◆ **EXCERPTED DATA**:
□ □ □
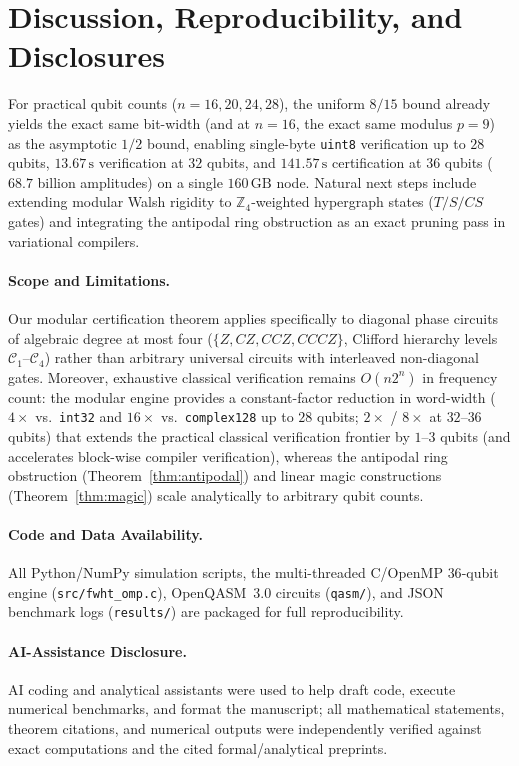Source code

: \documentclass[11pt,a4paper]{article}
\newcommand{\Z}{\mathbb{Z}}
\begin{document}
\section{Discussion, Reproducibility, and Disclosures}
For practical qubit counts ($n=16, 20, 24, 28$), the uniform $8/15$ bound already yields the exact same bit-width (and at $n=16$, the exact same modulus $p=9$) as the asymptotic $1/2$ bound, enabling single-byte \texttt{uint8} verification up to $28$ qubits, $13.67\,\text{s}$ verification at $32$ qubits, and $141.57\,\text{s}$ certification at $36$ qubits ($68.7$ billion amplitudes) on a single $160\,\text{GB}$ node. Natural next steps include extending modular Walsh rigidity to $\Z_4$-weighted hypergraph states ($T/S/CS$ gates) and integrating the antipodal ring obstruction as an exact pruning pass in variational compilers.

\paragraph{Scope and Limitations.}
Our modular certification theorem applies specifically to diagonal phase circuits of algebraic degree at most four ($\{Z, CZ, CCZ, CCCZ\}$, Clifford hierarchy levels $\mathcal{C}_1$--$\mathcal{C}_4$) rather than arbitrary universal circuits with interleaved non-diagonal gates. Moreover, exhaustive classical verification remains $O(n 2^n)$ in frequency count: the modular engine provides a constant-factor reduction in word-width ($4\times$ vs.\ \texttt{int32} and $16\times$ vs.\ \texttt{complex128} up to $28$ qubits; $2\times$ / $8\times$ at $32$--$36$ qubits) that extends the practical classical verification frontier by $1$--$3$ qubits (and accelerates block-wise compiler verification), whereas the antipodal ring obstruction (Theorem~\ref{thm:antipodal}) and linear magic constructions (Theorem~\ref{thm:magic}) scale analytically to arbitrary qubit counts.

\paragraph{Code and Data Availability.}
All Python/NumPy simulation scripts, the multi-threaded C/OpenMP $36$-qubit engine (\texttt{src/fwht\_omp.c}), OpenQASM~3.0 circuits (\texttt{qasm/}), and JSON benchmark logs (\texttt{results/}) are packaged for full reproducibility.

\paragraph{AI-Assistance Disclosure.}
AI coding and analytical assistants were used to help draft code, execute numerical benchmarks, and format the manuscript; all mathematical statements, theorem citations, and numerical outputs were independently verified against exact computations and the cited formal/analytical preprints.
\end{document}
□ □ □
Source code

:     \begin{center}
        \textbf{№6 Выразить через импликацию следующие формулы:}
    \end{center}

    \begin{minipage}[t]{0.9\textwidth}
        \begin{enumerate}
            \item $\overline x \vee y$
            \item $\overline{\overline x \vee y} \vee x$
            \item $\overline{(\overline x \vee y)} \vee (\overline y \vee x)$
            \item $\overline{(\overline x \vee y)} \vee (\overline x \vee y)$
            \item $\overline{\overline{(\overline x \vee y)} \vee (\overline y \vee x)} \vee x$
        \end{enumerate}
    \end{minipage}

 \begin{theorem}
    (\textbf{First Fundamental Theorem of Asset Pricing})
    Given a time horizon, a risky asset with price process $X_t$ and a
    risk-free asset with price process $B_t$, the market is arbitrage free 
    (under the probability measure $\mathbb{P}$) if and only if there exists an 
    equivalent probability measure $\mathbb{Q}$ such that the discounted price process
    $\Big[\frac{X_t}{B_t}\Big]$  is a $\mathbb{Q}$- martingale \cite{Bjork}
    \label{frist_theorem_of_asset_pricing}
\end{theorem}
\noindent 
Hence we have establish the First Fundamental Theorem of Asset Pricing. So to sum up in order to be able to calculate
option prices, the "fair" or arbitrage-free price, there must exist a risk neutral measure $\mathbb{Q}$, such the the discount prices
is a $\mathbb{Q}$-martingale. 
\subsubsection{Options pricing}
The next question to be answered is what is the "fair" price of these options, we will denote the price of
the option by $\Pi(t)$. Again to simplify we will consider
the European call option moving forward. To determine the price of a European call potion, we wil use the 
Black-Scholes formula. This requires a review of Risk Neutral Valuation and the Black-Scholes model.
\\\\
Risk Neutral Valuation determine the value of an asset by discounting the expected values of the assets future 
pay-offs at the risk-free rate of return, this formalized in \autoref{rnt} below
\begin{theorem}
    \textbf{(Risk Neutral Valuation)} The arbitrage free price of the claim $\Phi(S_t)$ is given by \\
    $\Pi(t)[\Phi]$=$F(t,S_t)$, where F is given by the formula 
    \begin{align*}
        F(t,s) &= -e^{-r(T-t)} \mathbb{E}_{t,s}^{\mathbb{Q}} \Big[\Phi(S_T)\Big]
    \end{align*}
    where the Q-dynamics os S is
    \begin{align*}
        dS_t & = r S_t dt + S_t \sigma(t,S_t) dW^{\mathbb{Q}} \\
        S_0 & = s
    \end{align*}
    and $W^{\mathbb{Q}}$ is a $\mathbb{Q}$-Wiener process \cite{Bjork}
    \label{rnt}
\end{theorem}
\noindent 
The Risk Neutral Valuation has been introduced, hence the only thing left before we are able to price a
□ □ □
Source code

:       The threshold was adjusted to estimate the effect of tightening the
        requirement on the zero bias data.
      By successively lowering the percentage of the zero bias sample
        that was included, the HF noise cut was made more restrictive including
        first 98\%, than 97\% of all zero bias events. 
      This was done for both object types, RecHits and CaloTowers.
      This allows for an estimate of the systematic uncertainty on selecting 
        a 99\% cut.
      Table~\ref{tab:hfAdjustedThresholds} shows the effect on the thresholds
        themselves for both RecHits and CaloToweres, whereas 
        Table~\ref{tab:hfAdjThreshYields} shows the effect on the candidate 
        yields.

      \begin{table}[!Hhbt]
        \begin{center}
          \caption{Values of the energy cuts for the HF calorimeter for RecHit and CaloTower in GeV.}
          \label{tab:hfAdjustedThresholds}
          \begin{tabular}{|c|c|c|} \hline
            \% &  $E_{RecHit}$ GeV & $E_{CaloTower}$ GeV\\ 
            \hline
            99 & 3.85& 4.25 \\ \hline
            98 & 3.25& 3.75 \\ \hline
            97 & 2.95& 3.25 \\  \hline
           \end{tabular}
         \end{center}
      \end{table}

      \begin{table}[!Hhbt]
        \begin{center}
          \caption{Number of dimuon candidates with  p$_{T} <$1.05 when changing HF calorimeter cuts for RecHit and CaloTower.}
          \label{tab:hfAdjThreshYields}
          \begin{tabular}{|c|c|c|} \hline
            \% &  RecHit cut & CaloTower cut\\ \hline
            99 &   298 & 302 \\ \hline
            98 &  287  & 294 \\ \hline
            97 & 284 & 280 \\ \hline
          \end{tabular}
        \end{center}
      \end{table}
□ □ □
◆ **PROBLEM**: Count the lines above that include the word "overline". Reply with that number alone.

◆ **ANSWER**: 5